→ WORK ORDER:
Look at the data below and print exactly the lines from its first line through the line with "Session to Databricks CE"; the pictures stay out of the copy.

● ● ●

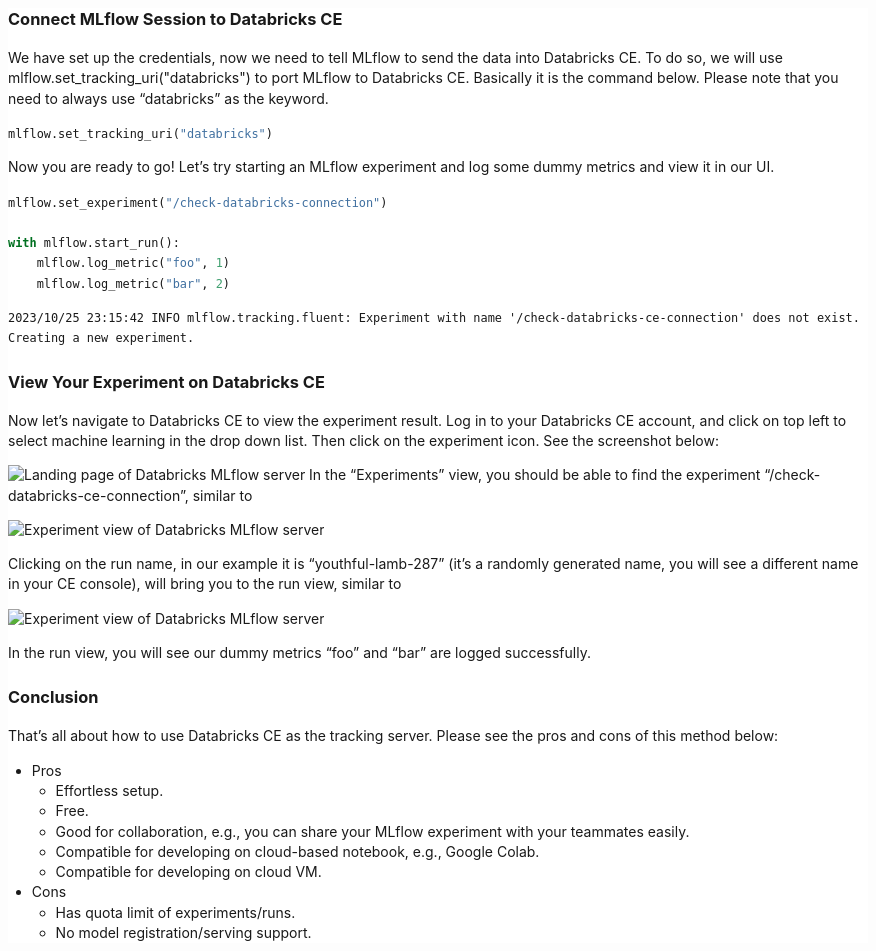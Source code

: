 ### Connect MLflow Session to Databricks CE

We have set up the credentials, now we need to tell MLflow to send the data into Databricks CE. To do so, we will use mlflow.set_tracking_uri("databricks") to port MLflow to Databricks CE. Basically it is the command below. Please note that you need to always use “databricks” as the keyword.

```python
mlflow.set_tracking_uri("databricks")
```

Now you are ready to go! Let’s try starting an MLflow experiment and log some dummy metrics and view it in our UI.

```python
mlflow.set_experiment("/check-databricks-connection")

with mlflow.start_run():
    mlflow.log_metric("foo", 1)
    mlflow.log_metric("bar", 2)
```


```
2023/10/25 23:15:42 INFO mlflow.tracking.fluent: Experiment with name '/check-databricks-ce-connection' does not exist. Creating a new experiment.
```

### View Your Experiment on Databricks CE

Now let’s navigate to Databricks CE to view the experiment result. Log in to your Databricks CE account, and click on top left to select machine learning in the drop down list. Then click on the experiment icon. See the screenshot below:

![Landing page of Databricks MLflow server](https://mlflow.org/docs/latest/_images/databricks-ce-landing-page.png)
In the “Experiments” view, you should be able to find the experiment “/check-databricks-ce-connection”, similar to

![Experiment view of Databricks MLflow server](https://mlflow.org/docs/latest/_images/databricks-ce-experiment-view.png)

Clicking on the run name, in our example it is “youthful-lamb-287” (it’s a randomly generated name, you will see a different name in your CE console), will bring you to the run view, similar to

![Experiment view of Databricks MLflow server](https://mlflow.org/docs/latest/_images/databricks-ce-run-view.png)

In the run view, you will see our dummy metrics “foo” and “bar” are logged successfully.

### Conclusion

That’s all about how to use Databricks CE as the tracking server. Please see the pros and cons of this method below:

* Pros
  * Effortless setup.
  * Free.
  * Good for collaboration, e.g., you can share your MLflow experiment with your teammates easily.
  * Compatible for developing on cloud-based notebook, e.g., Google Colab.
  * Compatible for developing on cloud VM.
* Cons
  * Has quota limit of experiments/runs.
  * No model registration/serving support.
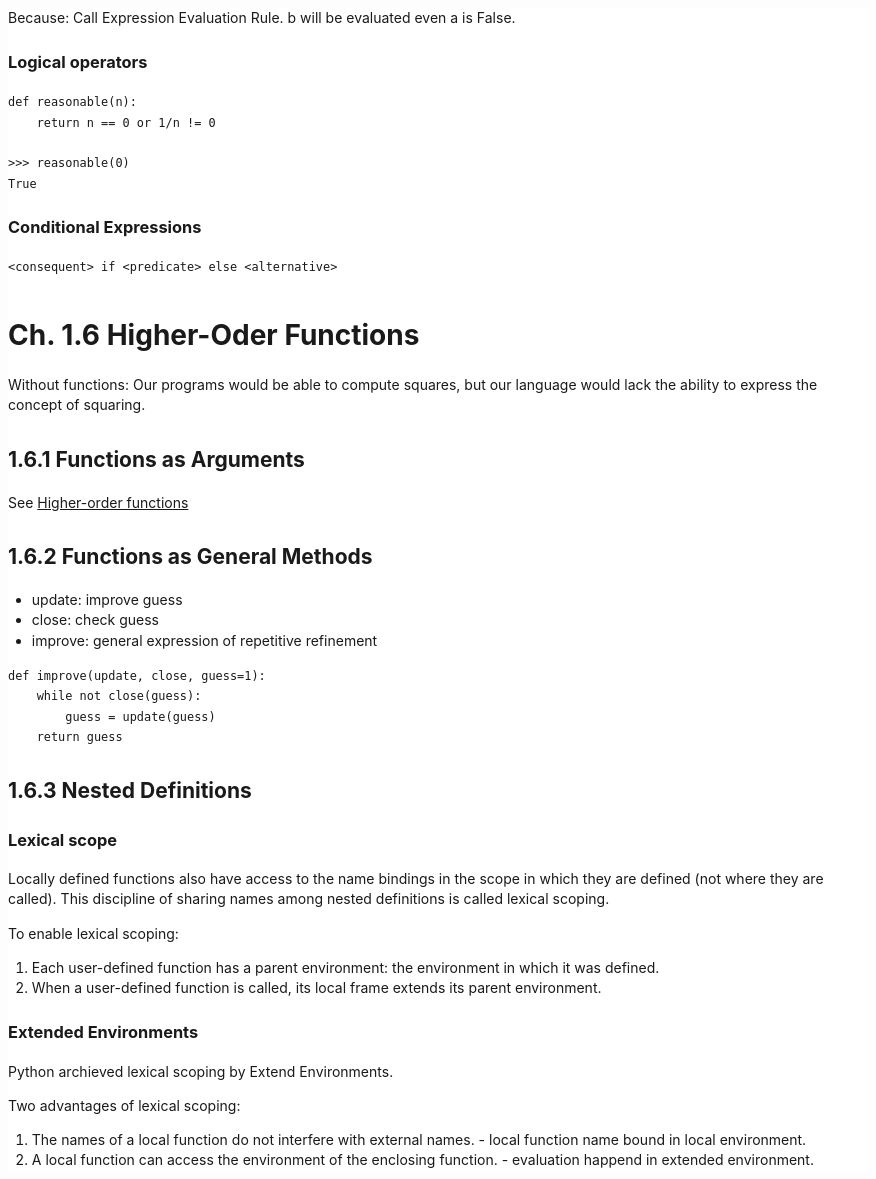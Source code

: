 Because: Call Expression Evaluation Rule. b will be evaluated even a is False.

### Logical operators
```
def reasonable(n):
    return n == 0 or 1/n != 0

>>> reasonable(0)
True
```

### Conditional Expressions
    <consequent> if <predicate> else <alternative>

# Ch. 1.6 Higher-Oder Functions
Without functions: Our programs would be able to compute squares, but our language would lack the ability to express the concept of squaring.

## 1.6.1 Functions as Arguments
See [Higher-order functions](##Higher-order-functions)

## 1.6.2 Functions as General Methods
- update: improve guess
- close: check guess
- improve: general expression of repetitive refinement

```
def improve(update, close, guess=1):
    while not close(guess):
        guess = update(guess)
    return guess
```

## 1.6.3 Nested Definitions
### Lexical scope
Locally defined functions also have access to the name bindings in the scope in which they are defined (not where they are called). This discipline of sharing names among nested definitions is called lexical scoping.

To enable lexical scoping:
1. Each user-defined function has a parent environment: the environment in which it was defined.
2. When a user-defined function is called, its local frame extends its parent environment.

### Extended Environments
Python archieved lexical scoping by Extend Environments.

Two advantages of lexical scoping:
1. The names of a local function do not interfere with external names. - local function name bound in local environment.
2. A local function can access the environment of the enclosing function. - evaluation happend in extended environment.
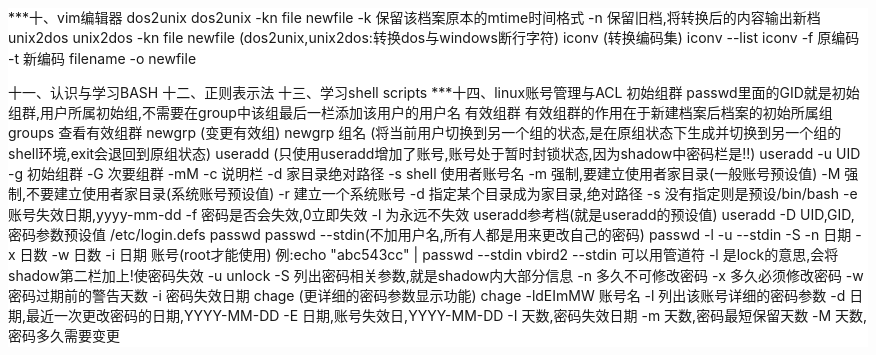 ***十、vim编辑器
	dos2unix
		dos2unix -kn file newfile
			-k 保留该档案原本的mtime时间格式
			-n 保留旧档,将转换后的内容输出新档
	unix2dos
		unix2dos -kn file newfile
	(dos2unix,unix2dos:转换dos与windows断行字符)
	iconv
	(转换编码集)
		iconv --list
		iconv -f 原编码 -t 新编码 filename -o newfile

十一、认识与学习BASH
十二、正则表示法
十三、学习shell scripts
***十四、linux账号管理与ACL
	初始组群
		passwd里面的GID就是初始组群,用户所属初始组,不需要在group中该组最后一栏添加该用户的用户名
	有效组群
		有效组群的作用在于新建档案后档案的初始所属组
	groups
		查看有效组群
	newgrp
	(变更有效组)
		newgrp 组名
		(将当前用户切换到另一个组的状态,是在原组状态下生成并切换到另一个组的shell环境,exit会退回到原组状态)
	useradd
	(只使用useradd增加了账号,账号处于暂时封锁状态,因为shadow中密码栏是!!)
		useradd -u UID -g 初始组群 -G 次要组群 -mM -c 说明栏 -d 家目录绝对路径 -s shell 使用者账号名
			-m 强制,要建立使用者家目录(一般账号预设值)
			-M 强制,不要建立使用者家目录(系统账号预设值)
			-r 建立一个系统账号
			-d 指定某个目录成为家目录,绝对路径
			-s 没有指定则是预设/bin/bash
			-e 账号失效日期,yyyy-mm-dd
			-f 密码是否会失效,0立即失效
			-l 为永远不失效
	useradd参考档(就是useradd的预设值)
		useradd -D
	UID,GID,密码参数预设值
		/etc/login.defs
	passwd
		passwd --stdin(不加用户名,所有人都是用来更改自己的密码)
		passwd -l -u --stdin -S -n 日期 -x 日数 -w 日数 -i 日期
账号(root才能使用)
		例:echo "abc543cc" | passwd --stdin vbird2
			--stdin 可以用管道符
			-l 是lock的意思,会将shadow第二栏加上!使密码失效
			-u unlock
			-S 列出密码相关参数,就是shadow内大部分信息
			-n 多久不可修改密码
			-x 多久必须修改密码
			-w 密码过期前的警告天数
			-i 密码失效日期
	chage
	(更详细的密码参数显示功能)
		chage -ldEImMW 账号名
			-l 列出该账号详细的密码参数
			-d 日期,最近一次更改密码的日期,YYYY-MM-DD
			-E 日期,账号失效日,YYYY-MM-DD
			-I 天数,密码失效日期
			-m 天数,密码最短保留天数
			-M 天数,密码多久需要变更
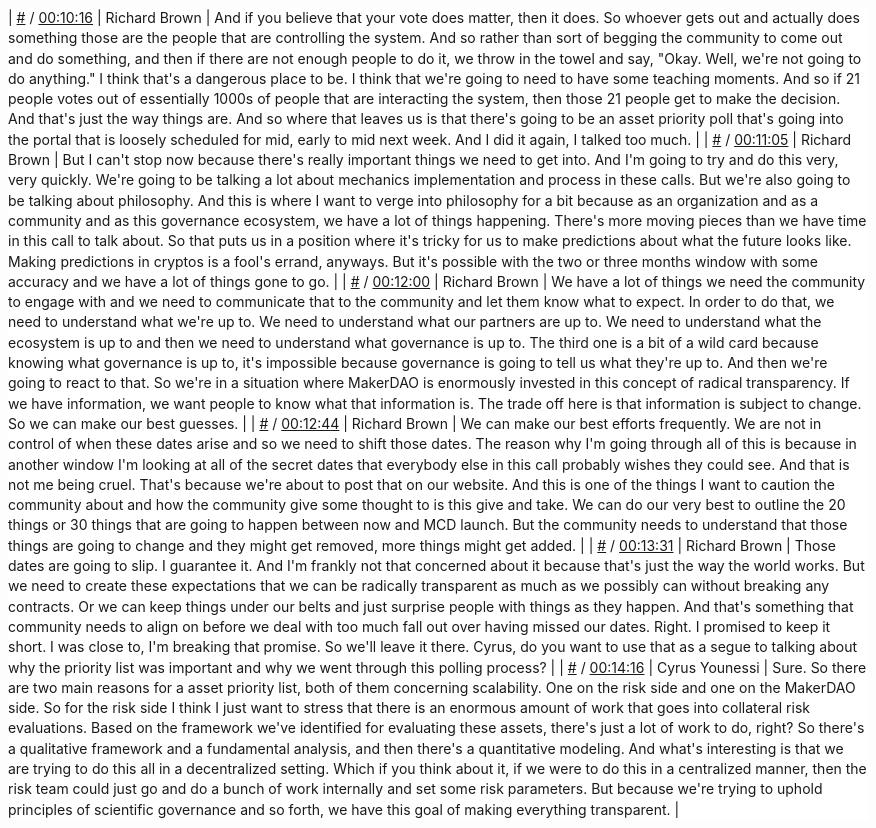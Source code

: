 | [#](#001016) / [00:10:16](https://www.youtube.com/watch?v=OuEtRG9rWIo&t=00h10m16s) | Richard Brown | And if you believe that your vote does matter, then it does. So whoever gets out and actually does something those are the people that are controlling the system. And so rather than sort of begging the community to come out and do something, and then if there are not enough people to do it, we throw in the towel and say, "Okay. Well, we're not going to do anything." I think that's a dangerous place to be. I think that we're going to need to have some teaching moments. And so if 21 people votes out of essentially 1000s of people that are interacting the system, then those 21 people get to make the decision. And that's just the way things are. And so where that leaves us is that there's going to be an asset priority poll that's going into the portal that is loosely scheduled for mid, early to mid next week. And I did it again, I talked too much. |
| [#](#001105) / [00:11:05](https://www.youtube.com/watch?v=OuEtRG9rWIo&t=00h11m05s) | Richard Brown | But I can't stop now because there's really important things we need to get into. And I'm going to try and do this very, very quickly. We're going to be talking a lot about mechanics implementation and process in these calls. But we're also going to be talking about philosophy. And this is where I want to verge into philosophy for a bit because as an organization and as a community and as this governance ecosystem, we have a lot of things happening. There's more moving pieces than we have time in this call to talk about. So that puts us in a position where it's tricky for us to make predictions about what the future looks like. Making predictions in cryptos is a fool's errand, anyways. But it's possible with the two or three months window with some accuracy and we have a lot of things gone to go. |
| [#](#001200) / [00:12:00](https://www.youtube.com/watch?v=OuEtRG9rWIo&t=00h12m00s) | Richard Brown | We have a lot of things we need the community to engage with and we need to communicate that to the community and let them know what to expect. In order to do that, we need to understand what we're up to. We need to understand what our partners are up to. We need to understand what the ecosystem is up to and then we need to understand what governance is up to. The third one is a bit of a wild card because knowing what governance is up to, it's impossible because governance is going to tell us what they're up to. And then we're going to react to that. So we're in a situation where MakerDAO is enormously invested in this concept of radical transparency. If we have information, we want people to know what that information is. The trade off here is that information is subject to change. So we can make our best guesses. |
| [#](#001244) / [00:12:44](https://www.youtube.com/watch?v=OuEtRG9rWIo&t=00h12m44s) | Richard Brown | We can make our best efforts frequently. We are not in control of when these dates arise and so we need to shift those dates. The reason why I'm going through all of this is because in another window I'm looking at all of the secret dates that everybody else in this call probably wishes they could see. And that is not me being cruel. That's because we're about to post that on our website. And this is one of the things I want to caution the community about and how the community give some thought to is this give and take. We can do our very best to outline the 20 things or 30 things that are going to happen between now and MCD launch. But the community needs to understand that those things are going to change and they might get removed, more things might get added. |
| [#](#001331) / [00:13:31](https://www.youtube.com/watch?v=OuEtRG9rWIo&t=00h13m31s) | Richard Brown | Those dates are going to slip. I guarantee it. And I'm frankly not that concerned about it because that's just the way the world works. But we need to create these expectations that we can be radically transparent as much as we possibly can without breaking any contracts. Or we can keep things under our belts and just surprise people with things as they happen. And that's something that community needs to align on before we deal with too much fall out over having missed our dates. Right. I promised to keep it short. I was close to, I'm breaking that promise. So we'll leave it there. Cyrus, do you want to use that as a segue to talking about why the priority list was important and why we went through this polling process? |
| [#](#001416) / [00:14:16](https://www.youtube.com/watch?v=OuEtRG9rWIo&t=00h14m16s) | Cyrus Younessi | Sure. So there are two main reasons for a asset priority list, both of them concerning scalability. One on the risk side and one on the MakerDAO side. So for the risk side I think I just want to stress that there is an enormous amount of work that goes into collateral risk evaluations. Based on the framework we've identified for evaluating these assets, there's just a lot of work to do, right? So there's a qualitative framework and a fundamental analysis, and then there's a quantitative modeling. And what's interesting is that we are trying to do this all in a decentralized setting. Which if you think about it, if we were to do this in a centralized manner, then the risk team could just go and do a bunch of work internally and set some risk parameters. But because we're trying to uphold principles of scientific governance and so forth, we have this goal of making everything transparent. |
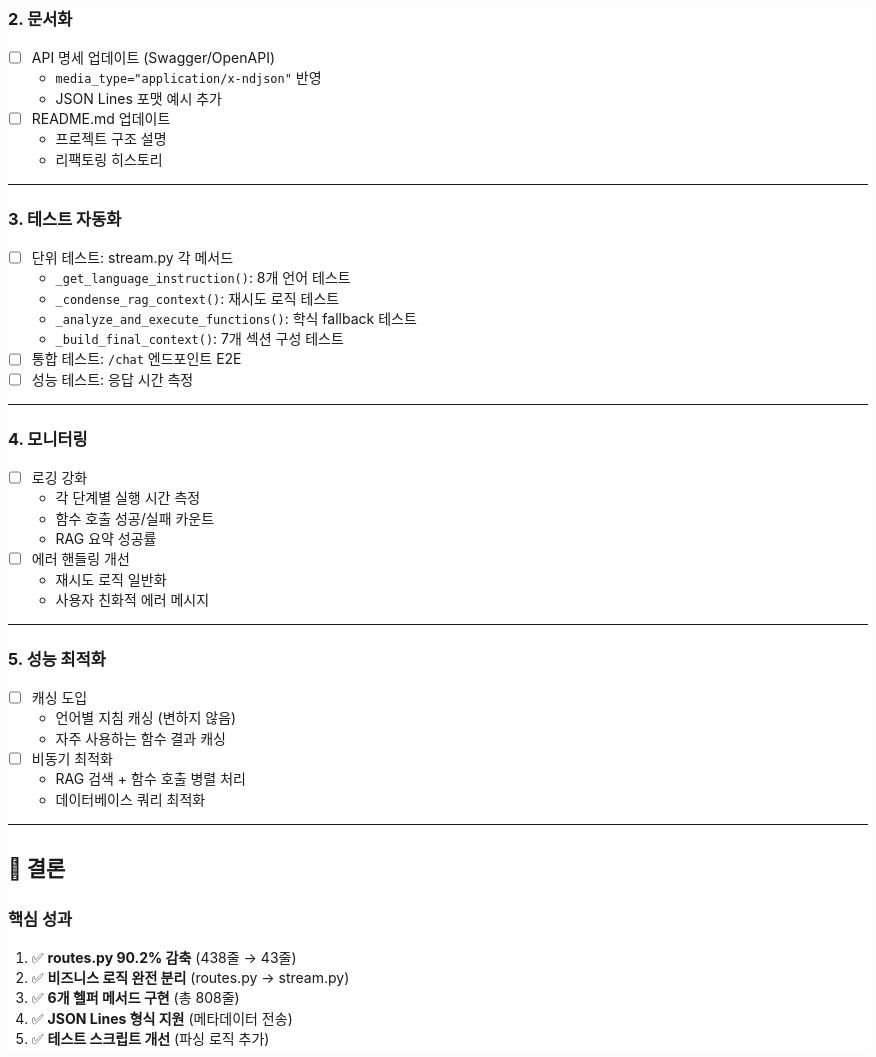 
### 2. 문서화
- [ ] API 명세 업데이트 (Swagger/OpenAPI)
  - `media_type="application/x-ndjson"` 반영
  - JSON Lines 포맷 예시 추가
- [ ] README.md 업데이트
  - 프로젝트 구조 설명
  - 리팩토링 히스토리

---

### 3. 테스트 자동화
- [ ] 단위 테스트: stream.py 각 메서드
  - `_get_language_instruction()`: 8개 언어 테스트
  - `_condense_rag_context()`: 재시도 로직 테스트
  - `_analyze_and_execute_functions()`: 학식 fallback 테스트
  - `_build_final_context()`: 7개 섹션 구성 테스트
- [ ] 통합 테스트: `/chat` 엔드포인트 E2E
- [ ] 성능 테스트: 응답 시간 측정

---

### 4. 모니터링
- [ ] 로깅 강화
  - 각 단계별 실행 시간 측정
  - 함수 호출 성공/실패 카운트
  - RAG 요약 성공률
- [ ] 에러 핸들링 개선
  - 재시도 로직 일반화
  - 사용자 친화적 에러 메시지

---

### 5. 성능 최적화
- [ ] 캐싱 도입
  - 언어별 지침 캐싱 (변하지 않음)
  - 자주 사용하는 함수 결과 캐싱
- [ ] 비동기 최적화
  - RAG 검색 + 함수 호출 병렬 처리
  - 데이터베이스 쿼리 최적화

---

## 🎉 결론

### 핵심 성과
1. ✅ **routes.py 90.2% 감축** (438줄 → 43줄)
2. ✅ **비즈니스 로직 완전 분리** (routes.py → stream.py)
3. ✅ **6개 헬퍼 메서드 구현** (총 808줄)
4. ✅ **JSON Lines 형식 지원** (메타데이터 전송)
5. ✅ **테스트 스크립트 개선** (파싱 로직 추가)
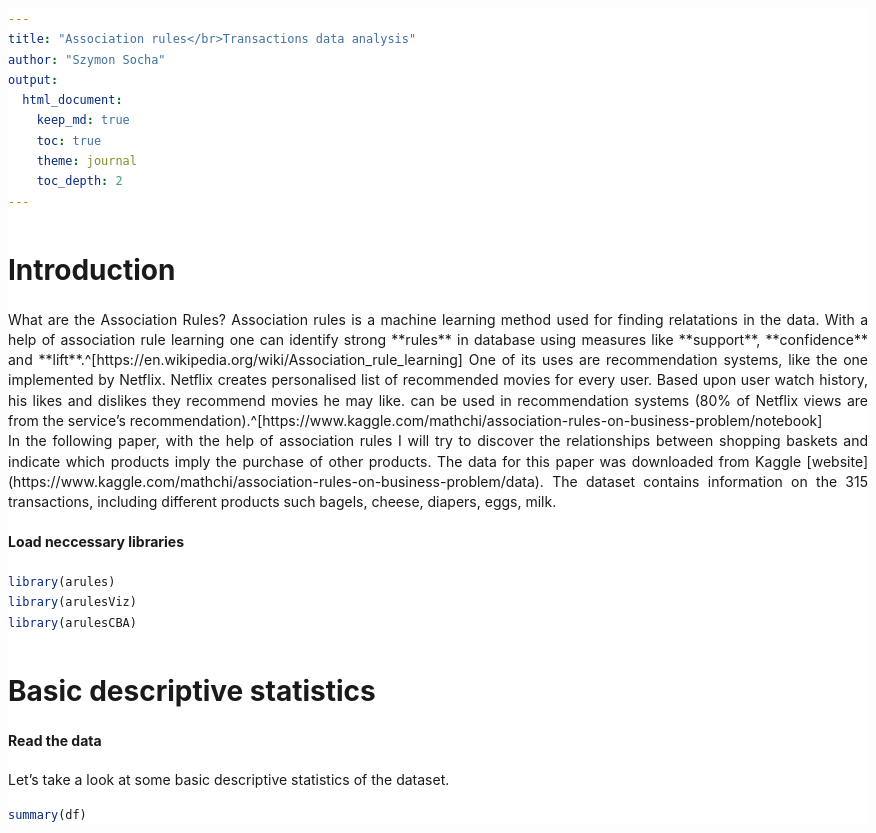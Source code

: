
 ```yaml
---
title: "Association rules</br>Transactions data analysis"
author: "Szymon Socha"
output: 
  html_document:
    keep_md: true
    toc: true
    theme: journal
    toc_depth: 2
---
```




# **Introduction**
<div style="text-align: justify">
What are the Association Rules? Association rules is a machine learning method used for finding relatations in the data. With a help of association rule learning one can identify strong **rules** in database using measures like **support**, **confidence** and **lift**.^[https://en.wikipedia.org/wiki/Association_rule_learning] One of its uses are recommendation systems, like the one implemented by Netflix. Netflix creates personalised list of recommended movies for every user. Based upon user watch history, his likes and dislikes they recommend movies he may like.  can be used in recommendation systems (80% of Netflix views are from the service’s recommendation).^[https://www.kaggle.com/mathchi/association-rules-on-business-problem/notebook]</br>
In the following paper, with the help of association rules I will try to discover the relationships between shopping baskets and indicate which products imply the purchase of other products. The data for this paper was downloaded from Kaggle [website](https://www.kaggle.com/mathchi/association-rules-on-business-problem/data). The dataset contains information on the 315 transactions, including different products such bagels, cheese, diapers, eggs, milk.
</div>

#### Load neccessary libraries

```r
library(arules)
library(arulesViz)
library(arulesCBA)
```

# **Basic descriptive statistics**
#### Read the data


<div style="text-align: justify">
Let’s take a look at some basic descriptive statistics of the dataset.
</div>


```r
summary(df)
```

● ● ●

→ SOLUTION FOR THIS EXERCISE:
Source code

: ### Connect MLflow Session to Databricks CE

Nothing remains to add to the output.